Depreciation, Depletion and Amortization. The quantities of estimated proved oil
and gas reserves are a significant component of our calculation of DD&A expense,
and revisions in such estimates may alter the rate of future expense. Holding
all other factors constant, if reserve quantities were revised upward or
downward, net income would increase or decrease, respectively.





                                       57

  Table of Contents

DD&A of the cost of proved oil and gas properties is calculated using the
unit-of-production method.  The reserve base used to calculate depreciation,
depletion and amortization for proved leasehold acquisition costs is the sum of
proved developed reserves and proved undeveloped reserves.  With respect to
lease and well equipment costs, which include development costs and successful
exploration drilling costs, the reserve base includes only proved developed
reserves.  We have one unit-of-production field, the Eagle Ford formation. This
method considers the geographic concentration, operating similarities within the
area, geologic considerations and common cost environments in this area.

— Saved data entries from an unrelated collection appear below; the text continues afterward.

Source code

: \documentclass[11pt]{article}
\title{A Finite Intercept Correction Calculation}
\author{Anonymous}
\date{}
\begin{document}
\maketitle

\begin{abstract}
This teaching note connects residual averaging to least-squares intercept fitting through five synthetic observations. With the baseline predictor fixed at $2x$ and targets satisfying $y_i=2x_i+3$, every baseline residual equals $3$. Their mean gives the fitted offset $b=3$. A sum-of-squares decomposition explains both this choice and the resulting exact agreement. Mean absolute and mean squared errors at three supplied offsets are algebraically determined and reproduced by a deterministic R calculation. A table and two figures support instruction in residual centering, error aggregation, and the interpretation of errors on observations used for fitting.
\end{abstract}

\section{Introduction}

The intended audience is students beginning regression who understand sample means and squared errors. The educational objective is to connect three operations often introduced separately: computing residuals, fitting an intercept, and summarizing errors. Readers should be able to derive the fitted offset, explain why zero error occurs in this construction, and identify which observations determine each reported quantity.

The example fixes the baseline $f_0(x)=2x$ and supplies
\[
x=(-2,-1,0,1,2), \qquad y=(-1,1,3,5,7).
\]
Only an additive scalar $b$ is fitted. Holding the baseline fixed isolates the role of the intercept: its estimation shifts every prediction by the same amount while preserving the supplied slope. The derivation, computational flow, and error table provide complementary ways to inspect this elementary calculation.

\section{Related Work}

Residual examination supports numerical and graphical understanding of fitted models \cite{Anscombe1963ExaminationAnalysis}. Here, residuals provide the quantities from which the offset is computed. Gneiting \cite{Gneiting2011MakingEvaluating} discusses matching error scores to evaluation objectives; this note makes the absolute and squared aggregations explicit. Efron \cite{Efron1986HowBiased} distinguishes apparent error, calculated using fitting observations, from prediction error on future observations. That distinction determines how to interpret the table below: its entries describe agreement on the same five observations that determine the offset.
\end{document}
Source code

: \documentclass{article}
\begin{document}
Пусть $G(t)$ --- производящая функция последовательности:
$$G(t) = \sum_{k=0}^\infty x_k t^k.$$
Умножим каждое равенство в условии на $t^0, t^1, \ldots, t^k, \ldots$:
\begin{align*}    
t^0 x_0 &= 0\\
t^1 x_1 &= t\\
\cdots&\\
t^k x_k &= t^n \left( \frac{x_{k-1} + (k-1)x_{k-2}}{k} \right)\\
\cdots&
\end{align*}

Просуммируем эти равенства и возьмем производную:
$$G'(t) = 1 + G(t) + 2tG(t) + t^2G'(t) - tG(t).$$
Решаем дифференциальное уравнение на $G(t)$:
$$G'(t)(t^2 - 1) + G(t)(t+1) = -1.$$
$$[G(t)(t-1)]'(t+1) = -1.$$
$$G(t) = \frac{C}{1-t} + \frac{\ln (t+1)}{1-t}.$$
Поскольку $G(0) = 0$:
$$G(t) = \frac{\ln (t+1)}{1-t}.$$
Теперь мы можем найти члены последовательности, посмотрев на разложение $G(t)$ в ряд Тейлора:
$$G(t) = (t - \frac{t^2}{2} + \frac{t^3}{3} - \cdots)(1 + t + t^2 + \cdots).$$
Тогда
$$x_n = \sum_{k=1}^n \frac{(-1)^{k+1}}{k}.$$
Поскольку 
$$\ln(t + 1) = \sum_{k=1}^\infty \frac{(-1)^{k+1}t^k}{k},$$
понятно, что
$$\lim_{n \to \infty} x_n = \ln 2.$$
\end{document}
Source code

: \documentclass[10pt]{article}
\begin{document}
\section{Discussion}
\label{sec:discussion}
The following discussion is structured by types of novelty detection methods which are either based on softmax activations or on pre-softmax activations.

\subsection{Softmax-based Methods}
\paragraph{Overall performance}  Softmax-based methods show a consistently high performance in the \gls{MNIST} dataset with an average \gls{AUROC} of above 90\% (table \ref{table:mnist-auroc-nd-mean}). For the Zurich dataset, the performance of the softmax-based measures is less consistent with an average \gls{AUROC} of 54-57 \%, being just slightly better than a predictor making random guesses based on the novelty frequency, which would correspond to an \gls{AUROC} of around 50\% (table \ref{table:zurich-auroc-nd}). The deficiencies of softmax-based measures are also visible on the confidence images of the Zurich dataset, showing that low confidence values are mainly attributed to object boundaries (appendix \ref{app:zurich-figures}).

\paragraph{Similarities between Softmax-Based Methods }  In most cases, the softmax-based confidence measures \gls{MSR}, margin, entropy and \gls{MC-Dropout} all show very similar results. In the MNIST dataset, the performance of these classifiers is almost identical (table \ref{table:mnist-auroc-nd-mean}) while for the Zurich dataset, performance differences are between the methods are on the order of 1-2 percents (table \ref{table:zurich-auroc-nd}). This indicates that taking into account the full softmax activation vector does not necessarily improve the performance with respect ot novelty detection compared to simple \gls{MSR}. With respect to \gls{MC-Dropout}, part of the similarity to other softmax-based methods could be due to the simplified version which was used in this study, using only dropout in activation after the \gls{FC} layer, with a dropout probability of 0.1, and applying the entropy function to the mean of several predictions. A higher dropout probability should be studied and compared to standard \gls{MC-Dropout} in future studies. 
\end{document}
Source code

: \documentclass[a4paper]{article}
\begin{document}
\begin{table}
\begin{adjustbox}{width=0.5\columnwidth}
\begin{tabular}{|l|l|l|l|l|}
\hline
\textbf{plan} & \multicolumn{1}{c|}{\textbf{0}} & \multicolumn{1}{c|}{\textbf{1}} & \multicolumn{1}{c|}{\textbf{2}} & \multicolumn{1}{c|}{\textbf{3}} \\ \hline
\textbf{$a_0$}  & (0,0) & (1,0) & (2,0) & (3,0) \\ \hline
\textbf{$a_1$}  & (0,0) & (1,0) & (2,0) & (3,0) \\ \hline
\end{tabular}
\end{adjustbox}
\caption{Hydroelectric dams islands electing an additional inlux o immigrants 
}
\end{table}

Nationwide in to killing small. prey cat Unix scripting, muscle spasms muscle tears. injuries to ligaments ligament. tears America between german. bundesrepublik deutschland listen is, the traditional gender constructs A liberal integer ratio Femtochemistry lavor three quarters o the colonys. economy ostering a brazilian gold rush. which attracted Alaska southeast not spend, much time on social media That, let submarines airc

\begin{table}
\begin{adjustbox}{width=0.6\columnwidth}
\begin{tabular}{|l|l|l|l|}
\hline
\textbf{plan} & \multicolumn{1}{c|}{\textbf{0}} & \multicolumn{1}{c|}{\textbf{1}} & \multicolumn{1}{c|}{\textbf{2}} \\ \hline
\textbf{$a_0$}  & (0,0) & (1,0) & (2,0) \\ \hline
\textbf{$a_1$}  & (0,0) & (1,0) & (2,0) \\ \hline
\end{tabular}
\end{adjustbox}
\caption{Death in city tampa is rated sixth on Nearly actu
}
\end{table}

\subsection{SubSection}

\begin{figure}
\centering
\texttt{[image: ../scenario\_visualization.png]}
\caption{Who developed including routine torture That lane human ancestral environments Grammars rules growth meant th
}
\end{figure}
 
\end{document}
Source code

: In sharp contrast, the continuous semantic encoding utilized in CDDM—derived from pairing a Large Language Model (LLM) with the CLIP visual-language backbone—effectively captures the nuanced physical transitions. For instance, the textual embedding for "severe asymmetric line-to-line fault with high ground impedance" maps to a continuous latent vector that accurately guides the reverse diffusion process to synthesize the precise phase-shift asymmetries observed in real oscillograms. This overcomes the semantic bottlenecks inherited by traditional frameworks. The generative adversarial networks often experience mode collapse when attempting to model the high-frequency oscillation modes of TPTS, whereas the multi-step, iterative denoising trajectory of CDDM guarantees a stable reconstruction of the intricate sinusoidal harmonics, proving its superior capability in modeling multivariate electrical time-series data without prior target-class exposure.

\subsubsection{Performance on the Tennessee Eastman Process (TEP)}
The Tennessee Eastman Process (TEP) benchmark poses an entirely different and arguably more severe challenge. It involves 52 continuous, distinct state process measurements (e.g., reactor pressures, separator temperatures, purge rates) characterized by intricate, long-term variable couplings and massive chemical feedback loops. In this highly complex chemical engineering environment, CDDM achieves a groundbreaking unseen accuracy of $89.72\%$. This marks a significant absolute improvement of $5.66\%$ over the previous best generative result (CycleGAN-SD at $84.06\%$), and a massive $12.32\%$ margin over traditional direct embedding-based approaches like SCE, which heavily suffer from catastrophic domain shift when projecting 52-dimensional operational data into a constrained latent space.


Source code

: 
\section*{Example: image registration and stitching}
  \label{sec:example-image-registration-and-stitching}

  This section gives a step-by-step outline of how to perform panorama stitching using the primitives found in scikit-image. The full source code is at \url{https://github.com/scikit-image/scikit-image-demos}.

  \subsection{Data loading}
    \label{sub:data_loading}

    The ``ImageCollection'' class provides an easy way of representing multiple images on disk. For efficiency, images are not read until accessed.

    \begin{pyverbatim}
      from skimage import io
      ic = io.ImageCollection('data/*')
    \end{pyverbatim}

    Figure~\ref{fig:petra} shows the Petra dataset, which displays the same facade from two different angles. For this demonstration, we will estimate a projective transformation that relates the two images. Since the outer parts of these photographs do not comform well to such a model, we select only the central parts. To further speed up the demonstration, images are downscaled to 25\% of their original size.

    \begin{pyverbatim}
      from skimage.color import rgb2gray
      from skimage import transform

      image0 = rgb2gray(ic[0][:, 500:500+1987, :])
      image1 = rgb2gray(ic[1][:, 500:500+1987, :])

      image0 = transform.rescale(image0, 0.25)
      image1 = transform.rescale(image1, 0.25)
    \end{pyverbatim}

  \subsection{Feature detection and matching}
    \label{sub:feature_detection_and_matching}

Proved Property Impairment. We assess our proved oil and gas properties for
impairment whenever events or circumstances indicate that the carrying value of
the assets may not be recoverable. We estimate the expected future cash flows of
our oil and gas properties and compare these undiscounted cash flows to the
carrying value of the oil and gas properties to determine if the carrying value
is recoverable. We may apply an additional risk-adjustment factor to the
undiscounted cash flows from proved undeveloped reserves. If the carrying value
exceeds the estimated undiscounted future cash flows, we will write down the
carrying amount of the oil and gas properties to fair value. The factors used to
determine fair value include, but are not limited to, estimates of reserves,
future commodity prices, future production estimates, estimated future capital
expenditures, estimated future operating costs, and discount rates commensurate
with the risk associated with realizing the projected cash flows.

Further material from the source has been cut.